A second set of leaflets amounts to a programming guide for radio psyops. They have printed on them the times and frequencies Afghans can tune in their radios to receive broadcasts from Commando Solo. Sounds exotic and it is. Commando Solo is a U.S. Air Force special operations EC-130 plane flying near the Afghan border. A $70 million converted cargo aircraft, flown by the Pennsylvania Air National Guard, Commando Solo is an airborne Radio Shack. It's packed with all kinds of broadcasting gear: secure faxes and computers, cassette decks, compact disks, VHS tape players, and powerful transmitters. The hardware allows the plane's 11-man crew to jam a country's broadcasts and to substitute on any frequency radio and TV messages intended to confuse, deceive or inform. So there will be someone to listen to Commando Solo, the CIA is supplying portable radios that will be air dropped or trucked into Afghanistan.



Commando Solo's programming is fairly simple as well. "We are here to take measures against terrorists who have rooted themselves in your country," one broadcast begins. "It is not you, the honorable people of Afghanistan, who are targeted, but those who oppress you, seek to bend you to their will, and make you their slaves."
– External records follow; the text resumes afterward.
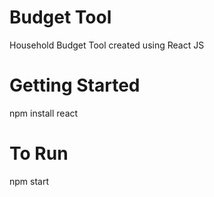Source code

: # Budget Tool
 Household Budget Tool created using React JS

# Getting Started

npm install react

# To Run

npm start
To American eyes and ears the leaflets and broadcasts may seem pretty pedestrian, nothing that would sway a U.S. audience. But the messages have been crafted for Afghans not Americans. The 4th Psyops Group has teams of Arab and Southwest Asian experts and artists who've been working around the clock crafting the words and pictures. For the Afghans, the words to be spoken have to be chosen carefully and the ones printed on paper have to be few. "Our big problem in Afghanistan is that a vast majority of the people are illiterate," says a U.S. Army colonel. The leaflets therefore have to be mostly pictures so they are understood.

A long tradition

Military psyops has always been as much art as science. American armies have used psychological operations since the Revolutionary War. Psyops leaflets were passed out to British soldiers at the battle of Bunker Hill promising free land if they defected. Over the years, it gained a reputation as a black art, the stuff of Tokyo Rose and Nazi propaganda. But today's psywarriors are like Madison Avenue advertising executives - except they wear combat fatigues and jump out of planes.
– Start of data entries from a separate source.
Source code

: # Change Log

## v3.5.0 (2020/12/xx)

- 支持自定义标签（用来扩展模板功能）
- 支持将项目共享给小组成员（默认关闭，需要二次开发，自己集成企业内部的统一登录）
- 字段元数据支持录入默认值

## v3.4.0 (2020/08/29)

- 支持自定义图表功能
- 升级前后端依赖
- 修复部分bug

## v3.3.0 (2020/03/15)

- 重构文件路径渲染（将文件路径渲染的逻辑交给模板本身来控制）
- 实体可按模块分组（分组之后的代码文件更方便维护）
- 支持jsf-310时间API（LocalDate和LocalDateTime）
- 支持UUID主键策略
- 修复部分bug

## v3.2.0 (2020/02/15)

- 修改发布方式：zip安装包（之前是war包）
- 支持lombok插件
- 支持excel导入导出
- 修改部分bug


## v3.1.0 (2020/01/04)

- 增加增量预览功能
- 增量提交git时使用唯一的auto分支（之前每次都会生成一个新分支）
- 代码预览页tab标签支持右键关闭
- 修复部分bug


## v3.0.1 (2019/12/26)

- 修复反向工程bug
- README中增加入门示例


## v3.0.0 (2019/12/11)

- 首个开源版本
Army psyops specialists have found that their most effective weapon often is the truth. The 4th Psyops Groups, for example, launched a massive psyops campaign during the 1991 Desert Storm War that proved effective. Millions of leaflets were air dropped on Iraqi troops occupying Kuwait urging them to give up and giving them instructions on how to surrender. Commando Solo broadcast straight news to Iraqi soldiers along with a surrender hotline: a two-way frequency they could call with their field radios to reach an Arabic-speaking officer who'd give directions on how to give up safely. Military officers believe that the Desert Storm psyops campaign, paired with a month of bombing, induced tens of thousands of Iraqis to give up the minute U.S ground forces entered Kuwait.

Deadly soccer balls

In the runup to the 1994 U.S. invasion of Haiti, Commando Solo beamed pro-Jean-Bertrand Aristide radio and TV spots into Haiti to prepare people for his return. Using sophisticated market research surveys, the 4th Psyops specialists divided Haiti's population into 20 target groups to be bombarded with different types of leaflets. No detail was ignored. Psyops radio broadcasts began with the crow of a rooster, the mascot for Aristide's party. Leaflets were printed in red and blue - the colors of Haiti's flag. Orange was avoided; it was the color of Haiti's hated military buildings.
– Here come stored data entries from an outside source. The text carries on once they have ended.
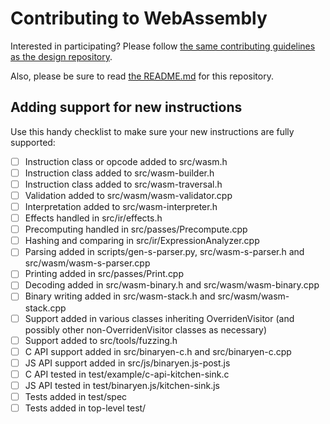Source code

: # Contributing to WebAssembly

Interested in participating? Please follow
[the same contributing guidelines as the design repository][].

  [the same contributing guidelines as the design repository]: https://github.com/WebAssembly/design/blob/master/Contributing.md

Also, please be sure to read [the README.md](README.md) for this repository.

## Adding support for new instructions

Use this handy checklist to make sure your new instructions are fully supported:

 - [ ] Instruction class or opcode added to src/wasm.h
 - [ ] Instruction class added to src/wasm-builder.h
 - [ ] Instruction class added to src/wasm-traversal.h
 - [ ] Validation added to src/wasm/wasm-validator.cpp
 - [ ] Interpretation added to src/wasm-interpreter.h
 - [ ] Effects handled in src/ir/effects.h
 - [ ] Precomputing handled in src/passes/Precompute.cpp
 - [ ] Hashing and comparing in src/ir/ExpressionAnalyzer.cpp
 - [ ] Parsing added in scripts/gen-s-parser.py, src/wasm-s-parser.h and src/wasm/wasm-s-parser.cpp
 - [ ] Printing added in src/passes/Print.cpp
 - [ ] Decoding added in src/wasm-binary.h and src/wasm/wasm-binary.cpp
 - [ ] Binary writing added in src/wasm-stack.h and src/wasm/wasm-stack.cpp
 - [ ] Support added in various classes inheriting OverridenVisitor (and possibly other non-OverridenVisitor classes as necessary)
 - [ ] Support added to src/tools/fuzzing.h
 - [ ] C API support added in src/binaryen-c.h and src/binaryen-c.cpp
 - [ ] JS API support added in src/js/binaryen.js-post.js
 - [ ] C API tested in test/example/c-api-kitchen-sink.c
 - [ ] JS API tested in test/binaryen.js/kitchen-sink.js
 - [ ] Tests added in test/spec
 - [ ] Tests added in top-level test/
Psyops isn't a perfect art. Some schemes can backfire. The CIA, for example, bought 1,030 soccer balls, painted with crossed Haitian and American flags on each, and planned to air drop them over Port au Prince before the invasion. But State Department officials, horrified at the thought of Haitian children beaned by the balls, objected. The balls were passed out to the kids after the Americans landed. A Defense Science Board study found that during NATO's 1999 air war over Kosovo, Commando Solo broadcasts were largely ineffective. No one knows how effective tactical psyops will now be in a country as isolated and backward as Afghanistan has become. Afghans should be starved for information. The Taliban regime is unpopular among large segments of the population. But the Taliban has had an iron grip on what Afghans see and hear - and therefore a long lead in the psyops war.